There are some of the regular posters on here who are experts and I'm sure will tell you whats what, or have a look thru past threads and see if they have any info - infact I'll look too and post the links on here for you

Jo xxx


----------



## jojo (Sep 20, 2007)

http://www.expatforum.com/expats/sp...pardron-abuse.html?highlight=healthcare+spain

http://www.expatforum.com/expats/sp...n-health-card.html?highlight=healthcare+spain

http://www.expatforum.com/expats/sp...n/31441-health-care.html?highlight=healthcare

Jo xxx


----------



## ANN15 (Mar 1, 2008)

*medical*

many thanks jo


----------



## Tallulah (Feb 16, 2009)

ANN15 said:


> many thanks jo


Evening Ann and welcome to the forum, by the way!

So far as I'm aware, and as you have kind of hinted at, the E121 is a transit form from the UK NHS to the Spanish Seguridad Social (Health Service). I'm not sure that your logic regarding cover from the NHS whilst you don't submit the E121 is sound. 

If you are resident in Spain (have you done your empadronamiento yet with your ayuntamiento?), got your residency certificate, etc - then having the E121 is good because it is one document you will require to register and receive free cover in Spain. Unfortunately, if the above applies, whether you had the E121 or not, you are not covered by the NHS back in the UK. The only people who are covered by the NHS are those who are here but officially are not - if you catch my drift - and therefore so far as the NHS in the UK are concerned, they're still UK residents. 

So, the important point to your question is, where are you officially resident?? If in Spain, then get yourself registered with the Seguridad Social. All treatment covered by them for any Spaniard is free to you as a retiree in Spain. I am of course assuming here that you are of retirement age (being 65 in Spain), with exceptions that we won't go into to keep things simple. 
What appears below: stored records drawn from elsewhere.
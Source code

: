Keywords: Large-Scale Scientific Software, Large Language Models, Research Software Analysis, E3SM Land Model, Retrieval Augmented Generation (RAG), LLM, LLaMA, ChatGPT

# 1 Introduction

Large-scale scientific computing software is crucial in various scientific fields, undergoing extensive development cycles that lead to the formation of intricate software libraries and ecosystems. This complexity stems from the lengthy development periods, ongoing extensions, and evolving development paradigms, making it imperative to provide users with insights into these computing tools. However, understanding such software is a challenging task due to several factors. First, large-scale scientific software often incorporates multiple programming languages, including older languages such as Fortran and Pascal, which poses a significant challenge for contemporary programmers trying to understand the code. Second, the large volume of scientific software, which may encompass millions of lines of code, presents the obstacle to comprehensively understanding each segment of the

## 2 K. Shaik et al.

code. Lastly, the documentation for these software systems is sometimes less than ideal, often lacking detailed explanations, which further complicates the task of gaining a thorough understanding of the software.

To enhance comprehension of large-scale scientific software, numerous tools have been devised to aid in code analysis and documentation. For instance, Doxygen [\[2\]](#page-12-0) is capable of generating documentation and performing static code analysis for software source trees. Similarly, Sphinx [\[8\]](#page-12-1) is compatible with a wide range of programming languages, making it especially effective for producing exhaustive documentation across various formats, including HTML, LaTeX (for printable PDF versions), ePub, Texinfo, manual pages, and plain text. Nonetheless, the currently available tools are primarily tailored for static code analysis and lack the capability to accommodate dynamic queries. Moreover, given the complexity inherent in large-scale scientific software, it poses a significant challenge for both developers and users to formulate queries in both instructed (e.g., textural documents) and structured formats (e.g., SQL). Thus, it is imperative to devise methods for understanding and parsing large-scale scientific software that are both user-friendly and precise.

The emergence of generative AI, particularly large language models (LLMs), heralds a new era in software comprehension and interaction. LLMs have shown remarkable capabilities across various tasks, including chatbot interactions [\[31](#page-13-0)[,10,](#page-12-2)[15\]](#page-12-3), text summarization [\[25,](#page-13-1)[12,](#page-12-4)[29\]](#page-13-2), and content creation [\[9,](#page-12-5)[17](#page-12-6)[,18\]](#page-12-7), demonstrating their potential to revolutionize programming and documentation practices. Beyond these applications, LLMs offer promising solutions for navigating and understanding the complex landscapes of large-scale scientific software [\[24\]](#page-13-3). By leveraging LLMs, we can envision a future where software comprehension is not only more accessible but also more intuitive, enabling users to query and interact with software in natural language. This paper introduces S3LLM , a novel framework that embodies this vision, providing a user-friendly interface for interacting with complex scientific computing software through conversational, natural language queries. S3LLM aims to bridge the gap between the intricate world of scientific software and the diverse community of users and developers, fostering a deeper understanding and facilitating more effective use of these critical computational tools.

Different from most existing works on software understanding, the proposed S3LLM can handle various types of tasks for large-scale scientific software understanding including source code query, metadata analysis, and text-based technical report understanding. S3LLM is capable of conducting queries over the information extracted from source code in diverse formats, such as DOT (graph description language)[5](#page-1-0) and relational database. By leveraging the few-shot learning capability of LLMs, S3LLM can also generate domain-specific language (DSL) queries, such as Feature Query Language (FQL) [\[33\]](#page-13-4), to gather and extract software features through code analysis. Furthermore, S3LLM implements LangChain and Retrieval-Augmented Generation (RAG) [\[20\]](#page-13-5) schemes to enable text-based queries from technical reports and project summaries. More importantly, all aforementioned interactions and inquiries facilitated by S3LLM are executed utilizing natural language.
You will get free prescriptions, full medical/hospital/specialists etc cover and the only thing you will have to pay for are, as the Spanish have to, certain specialist things like certain creams/ointments and non-essential in the eyes of the SS, but generally these end up costing less than your usual prescription in the UK anyway. My Mother-in-law these days of the new digital prescription service and who unfortunately suffers from many and complicated ailments, usually comes out of the pharmacy with the equivalent of a supermarket shopping bag full of medications and sundries. It does not cost her a penny. Neither do the heart specialist, the traumatologo, the eye specialists, the lung specialist, etc etc and many more etc's. In fact, we run a little taxi service for her it seems and are kept very busy and we know just about every specialist and hospital unit in our area.
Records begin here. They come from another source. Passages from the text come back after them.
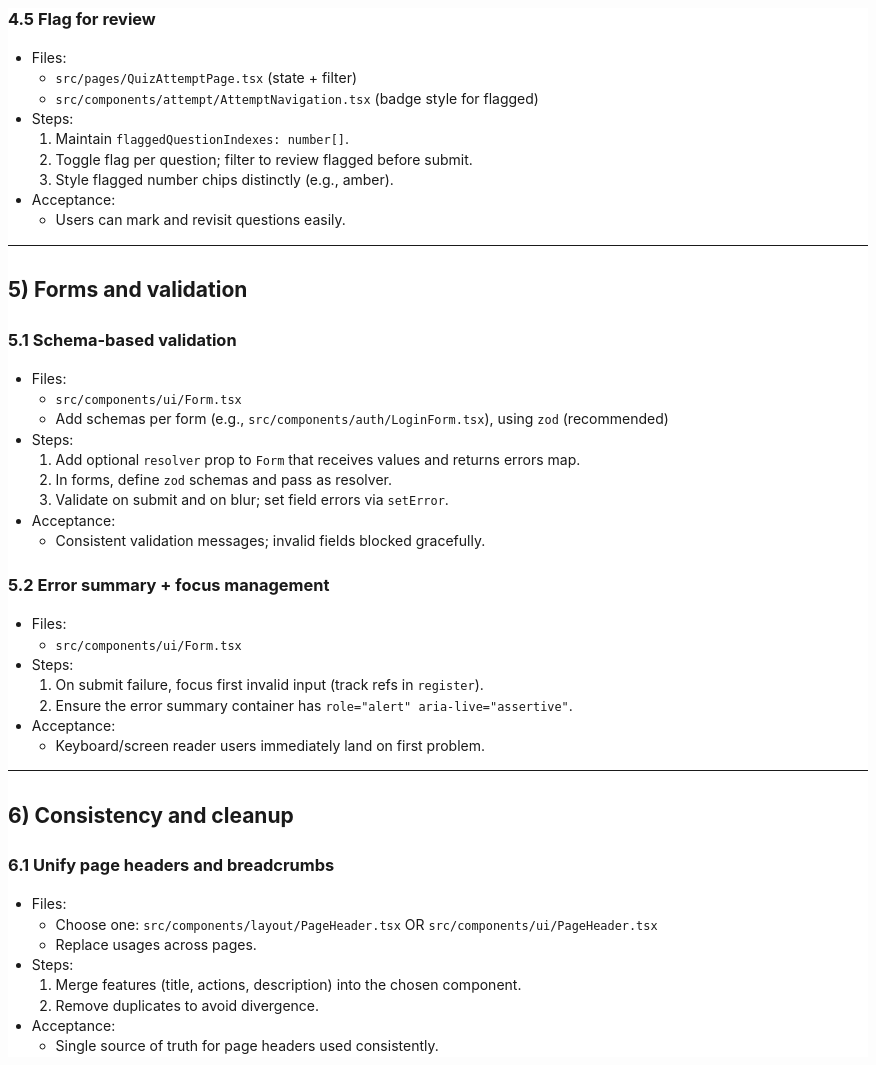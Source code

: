 ### 4.5 Flag for review
- Files:
  - `src/pages/QuizAttemptPage.tsx` (state + filter)
  - `src/components/attempt/AttemptNavigation.tsx` (badge style for flagged)
- Steps:
  1. Maintain `flaggedQuestionIndexes: number[]`.
  2. Toggle flag per question; filter to review flagged before submit.
  3. Style flagged number chips distinctly (e.g., amber).
- Acceptance:
  - Users can mark and revisit questions easily.

---

## 5) Forms and validation

### 5.1 Schema-based validation
- Files:
  - `src/components/ui/Form.tsx`
  - Add schemas per form (e.g., `src/components/auth/LoginForm.tsx`), using `zod` (recommended)
- Steps:
  1. Add optional `resolver` prop to `Form` that receives values and returns errors map.
  2. In forms, define `zod` schemas and pass as resolver.
  3. Validate on submit and on blur; set field errors via `setError`.
- Acceptance:
  - Consistent validation messages; invalid fields blocked gracefully.

### 5.2 Error summary + focus management
- Files:
  - `src/components/ui/Form.tsx`
- Steps:
  1. On submit failure, focus first invalid input (track refs in `register`).
  2. Ensure the error summary container has `role="alert" aria-live="assertive"`.
- Acceptance:
  - Keyboard/screen reader users immediately land on first problem.

---

## 6) Consistency and cleanup

### 6.1 Unify page headers and breadcrumbs
- Files:
  - Choose one: `src/components/layout/PageHeader.tsx` OR `src/components/ui/PageHeader.tsx`
  - Replace usages across pages.
- Steps:
  1. Merge features (title, actions, description) into the chosen component.
  2. Remove duplicates to avoid divergence.
- Acceptance:
  - Single source of truth for page headers used consistently.
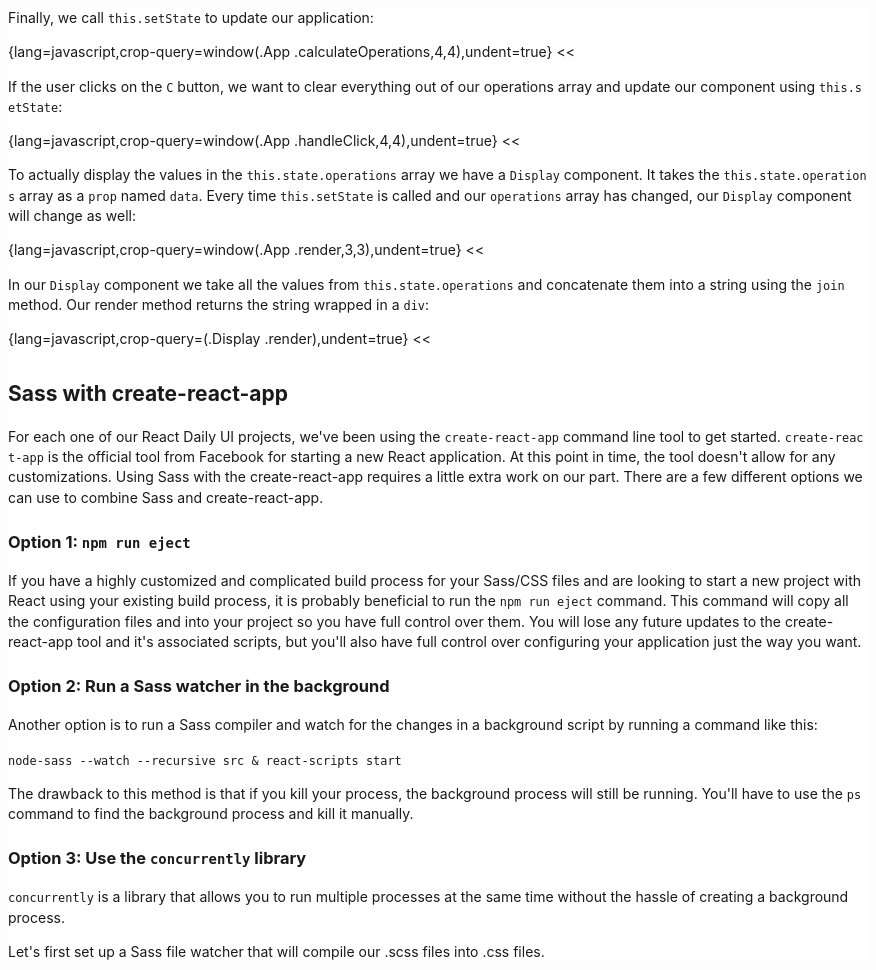Finally, we call `this.setState` to update our application:

{lang=javascript,crop-query=window(.App .calculateOperations,4,4),undent=true}
<<[](src/App.js)

If the user clicks on the `C` button, we want to clear everything out of our operations array and update our component using `this.setState`:

{lang=javascript,crop-query=window(.App .handleClick,4,4),undent=true}
<<[](src/App.js)

To actually display the values in the `this.state.operations` array we have a `Display` component. It takes the `this.state.operations` array as a `prop` named `data`. Every time `this.setState` is called and our `operations` array has changed, our `Display` component will change as well:

{lang=javascript,crop-query=window(.App .render,3,3),undent=true}
<<[](src/App.js)

In our `Display` component we take all the values from `this.state.operations` and concatenate them into a string using the `join` method. Our render method returns the string wrapped in a `div`:

{lang=javascript,crop-query=(.Display .render),undent=true}
<<[](src/App.js)

## Sass with create-react-app
For each one of our React Daily UI projects, we've been using the `create-react-app` command line tool to get started. `create-react-app` is the official tool from Facebook for starting a new React application. At this point in time, the tool doesn't allow for any customizations. Using Sass with the create-react-app requires a little extra work on our part. There are a few different options we can use to combine Sass and create-react-app. 

### Option 1: `npm run eject`  
If you have a highly customized and complicated build process for your Sass/CSS files and are looking to start a new project with React using your existing build process, it is probably beneficial to run the `npm run eject` command. This command will copy all the configuration files and into your project so you have full control over them. You will lose any future updates to the create-react-app tool and it's associated scripts, but you'll also have full control over configuring your application just the way you want. 

### Option 2: Run a Sass watcher in the background
Another option is to run a Sass compiler and watch for the changes in a background script by running a command like this: 

`node-sass --watch --recursive src & react-scripts start`

The drawback to this method is that if you kill your process, the background process will still be running. You'll have to use the `ps` command to find the background process and kill it manually.

### Option 3: Use the `concurrently` library

`concurrently` is a library that allows you to run multiple processes at the same time without the hassle of creating a background process.

Let's first set up a Sass file watcher that will compile our .scss files into .css files.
You will read in several posts in this forum that the general consensus is that the Spanish SS is an excellent service. However, if you can fund it and don't want to wait around for appointment waiting lists, then of course private medical is also available to you - should you wish to take the additional cover. It's rare that pensioners do that in Spain - as with the above mentioned plus emergency services and doctors on the phone etc, it's rare, if not unheard of, that anything urgent gets left for any length of time. If and when the time comes, you even get home helps to clean your bathrooms and get you ready in the mornings, all on the SS via the ayuntamiento. This is certainly the case where we are in Galicia and I'm sure must be similar with other medical services throughout the country.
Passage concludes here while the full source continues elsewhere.